» **DIRECTIONS FOR THIS TASK**:
Return only the final portion of the entries: the line with "Ubuntu session and" and every line after it, each one exact.

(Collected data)
- - - - -

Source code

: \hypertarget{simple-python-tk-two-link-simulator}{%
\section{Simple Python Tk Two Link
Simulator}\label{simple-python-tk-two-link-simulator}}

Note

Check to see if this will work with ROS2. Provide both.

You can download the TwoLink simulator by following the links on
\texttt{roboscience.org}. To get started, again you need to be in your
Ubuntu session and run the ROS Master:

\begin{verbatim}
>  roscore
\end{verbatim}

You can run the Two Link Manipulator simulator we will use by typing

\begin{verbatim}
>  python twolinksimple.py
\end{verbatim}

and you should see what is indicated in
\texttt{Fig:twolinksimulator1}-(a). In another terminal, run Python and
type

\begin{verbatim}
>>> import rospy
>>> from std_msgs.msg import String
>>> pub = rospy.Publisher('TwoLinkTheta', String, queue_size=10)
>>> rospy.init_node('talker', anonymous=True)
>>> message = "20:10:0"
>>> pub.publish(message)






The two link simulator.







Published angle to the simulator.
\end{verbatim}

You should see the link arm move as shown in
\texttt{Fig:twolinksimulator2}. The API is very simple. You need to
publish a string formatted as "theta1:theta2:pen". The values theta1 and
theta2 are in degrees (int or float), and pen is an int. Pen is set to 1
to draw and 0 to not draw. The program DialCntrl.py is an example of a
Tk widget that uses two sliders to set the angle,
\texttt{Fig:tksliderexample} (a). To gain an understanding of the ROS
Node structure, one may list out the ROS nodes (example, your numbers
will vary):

- - - - -

» **RESPONSE TO THE TASK**:
Ubuntu session and run the ROS Master:

\begin{verbatim}
>  roscore
\end{verbatim}

You can run the Two Link Manipulator simulator we will use by typing

\begin{verbatim}
>  python twolinksimple.py
\end{verbatim}

and you should see what is indicated in
\texttt{Fig:twolinksimulator1}-(a). In another terminal, run Python and
type

\begin{verbatim}
>>> import rospy
>>> from std_msgs.msg import String
>>> pub = rospy.Publisher('TwoLinkTheta', String, queue_size=10)
>>> rospy.init_node('talker', anonymous=True)
>>> message = "20:10:0"
>>> pub.publish(message)






The two link simulator.







Published angle to the simulator.
\end{verbatim}

You should see the link arm move as shown in
\texttt{Fig:twolinksimulator2}. The API is very simple. You need to
publish a string formatted as "theta1:theta2:pen". The values theta1 and
theta2 are in degrees (int or float), and pen is an int. Pen is set to 1
to draw and 0 to not draw. The program DialCntrl.py is an example of a
Tk widget that uses two sliders to set the angle,
\texttt{Fig:tksliderexample} (a). To gain an understanding of the ROS
Node structure, one may list out the ROS nodes (example, your numbers
will vary):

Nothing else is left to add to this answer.